Give back the entries exactly as they read, leaving each image out.

Data excerpts:
Segment Open
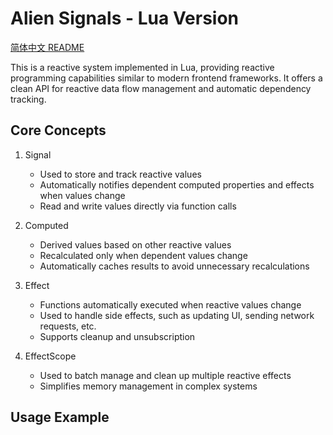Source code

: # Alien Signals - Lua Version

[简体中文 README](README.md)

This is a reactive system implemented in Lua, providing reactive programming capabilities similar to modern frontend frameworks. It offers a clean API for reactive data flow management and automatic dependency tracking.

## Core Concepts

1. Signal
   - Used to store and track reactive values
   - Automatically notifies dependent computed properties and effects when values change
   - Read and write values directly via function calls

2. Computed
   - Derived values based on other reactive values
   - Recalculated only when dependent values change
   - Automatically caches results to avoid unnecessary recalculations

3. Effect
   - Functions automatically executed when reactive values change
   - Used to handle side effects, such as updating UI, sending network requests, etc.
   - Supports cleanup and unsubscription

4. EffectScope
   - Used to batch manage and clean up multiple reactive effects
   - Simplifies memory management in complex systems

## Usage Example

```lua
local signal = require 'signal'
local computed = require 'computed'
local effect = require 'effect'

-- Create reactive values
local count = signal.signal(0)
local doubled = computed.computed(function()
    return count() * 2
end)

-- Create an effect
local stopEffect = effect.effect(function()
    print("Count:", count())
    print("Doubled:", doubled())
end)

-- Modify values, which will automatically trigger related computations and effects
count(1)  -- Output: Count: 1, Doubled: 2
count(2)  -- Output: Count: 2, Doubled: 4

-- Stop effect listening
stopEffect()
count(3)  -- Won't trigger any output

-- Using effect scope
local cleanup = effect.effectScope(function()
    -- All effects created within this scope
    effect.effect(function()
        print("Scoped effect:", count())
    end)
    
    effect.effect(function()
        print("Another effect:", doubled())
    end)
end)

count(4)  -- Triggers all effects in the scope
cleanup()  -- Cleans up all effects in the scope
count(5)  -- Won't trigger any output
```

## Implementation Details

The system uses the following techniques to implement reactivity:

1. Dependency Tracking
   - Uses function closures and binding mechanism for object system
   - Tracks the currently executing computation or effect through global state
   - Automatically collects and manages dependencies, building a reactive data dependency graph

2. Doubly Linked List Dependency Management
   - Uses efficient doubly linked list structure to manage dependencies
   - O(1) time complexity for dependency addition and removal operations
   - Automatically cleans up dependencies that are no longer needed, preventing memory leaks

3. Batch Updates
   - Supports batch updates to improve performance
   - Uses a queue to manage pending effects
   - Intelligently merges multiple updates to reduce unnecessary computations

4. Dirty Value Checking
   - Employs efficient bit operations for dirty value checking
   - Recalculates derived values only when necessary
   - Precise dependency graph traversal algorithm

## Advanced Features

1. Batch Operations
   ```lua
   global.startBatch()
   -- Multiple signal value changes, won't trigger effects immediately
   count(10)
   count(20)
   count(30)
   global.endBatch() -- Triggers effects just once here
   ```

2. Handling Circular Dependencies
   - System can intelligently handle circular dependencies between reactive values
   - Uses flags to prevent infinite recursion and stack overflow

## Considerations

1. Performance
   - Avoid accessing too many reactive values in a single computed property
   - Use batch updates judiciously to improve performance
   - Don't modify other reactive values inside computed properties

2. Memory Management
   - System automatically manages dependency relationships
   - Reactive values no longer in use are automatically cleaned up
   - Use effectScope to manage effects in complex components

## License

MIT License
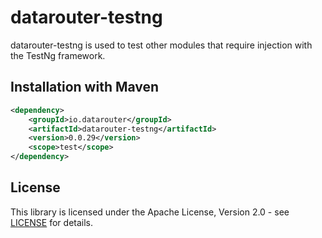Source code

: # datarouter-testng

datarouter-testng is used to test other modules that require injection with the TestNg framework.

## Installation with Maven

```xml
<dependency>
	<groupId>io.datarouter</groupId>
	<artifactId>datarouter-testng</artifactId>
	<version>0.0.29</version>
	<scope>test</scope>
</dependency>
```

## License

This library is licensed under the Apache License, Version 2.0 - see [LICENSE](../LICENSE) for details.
Segment Closed
**Output of the task**
Source code

: # Alien Signals - Lua Version

[简体中文 README](README.md)

This is a reactive system implemented in Lua, providing reactive programming capabilities similar to modern frontend frameworks. It offers a clean API for reactive data flow management and automatic dependency tracking.

## Core Concepts

1. Signal
   - Used to store and track reactive values
   - Automatically notifies dependent computed properties and effects when values change
   - Read and write values directly via function calls

2. Computed
   - Derived values based on other reactive values
   - Recalculated only when dependent values change
   - Automatically caches results to avoid unnecessary recalculations

3. Effect
   - Functions automatically executed when reactive values change
   - Used to handle side effects, such as updating UI, sending network requests, etc.
   - Supports cleanup and unsubscription

4. EffectScope
   - Used to batch manage and clean up multiple reactive effects
   - Simplifies memory management in complex systems

## Usage Example

```lua
local signal = require 'signal'
local computed = require 'computed'
local effect = require 'effect'

-- Create reactive values
local count = signal.signal(0)
local doubled = computed.computed(function()
    return count() * 2
end)

-- Create an effect
local stopEffect = effect.effect(function()
    print("Count:", count())
    print("Doubled:", doubled())
end)

-- Modify values, which will automatically trigger related computations and effects
count(1)  -- Output: Count: 1, Doubled: 2
count(2)  -- Output: Count: 2, Doubled: 4

-- Stop effect listening
stopEffect()
count(3)  -- Won't trigger any output

-- Using effect scope
local cleanup = effect.effectScope(function()
    -- All effects created within this scope
    effect.effect(function()
        print("Scoped effect:", count())
    end)
    
    effect.effect(function()
        print("Another effect:", doubled())
    end)
end)

count(4)  -- Triggers all effects in the scope
cleanup()  -- Cleans up all effects in the scope
count(5)  -- Won't trigger any output
```

## Implementation Details

The system uses the following techniques to implement reactivity:

1. Dependency Tracking
   - Uses function closures and binding mechanism for object system
   - Tracks the currently executing computation or effect through global state
   - Automatically collects and manages dependencies, building a reactive data dependency graph

2. Doubly Linked List Dependency Management
   - Uses efficient doubly linked list structure to manage dependencies
   - O(1) time complexity for dependency addition and removal operations
   - Automatically cleans up dependencies that are no longer needed, preventing memory leaks

3. Batch Updates
   - Supports batch updates to improve performance
   - Uses a queue to manage pending effects
   - Intelligently merges multiple updates to reduce unnecessary computations

4. Dirty Value Checking
   - Employs efficient bit operations for dirty value checking
   - Recalculates derived values only when necessary
   - Precise dependency graph traversal algorithm

## Advanced Features

1. Batch Operations
   ```lua
   global.startBatch()
   -- Multiple signal value changes, won't trigger effects immediately
   count(10)
   count(20)
   count(30)
   global.endBatch() -- Triggers effects just once here
   ```

2. Handling Circular Dependencies
   - System can intelligently handle circular dependencies between reactive values
   - Uses flags to prevent infinite recursion and stack overflow

## Considerations

1. Performance
   - Avoid accessing too many reactive values in a single computed property
   - Use batch updates judiciously to improve performance
   - Don't modify other reactive values inside computed properties

2. Memory Management
   - System automatically manages dependency relationships
   - Reactive values no longer in use are automatically cleaned up
   - Use effectScope to manage effects in complex components

## License

MIT License
Source code

: # datarouter-testng

datarouter-testng is used to test other modules that require injection with the TestNg framework.

## Installation with Maven

```xml
<dependency>
	<groupId>io.datarouter</groupId>
	<artifactId>datarouter-testng</artifactId>
	<version>0.0.29</version>
	<scope>test</scope>
</dependency>
```

## License

This library is licensed under the Apache License, Version 2.0 - see [LICENSE](../LICENSE) for details.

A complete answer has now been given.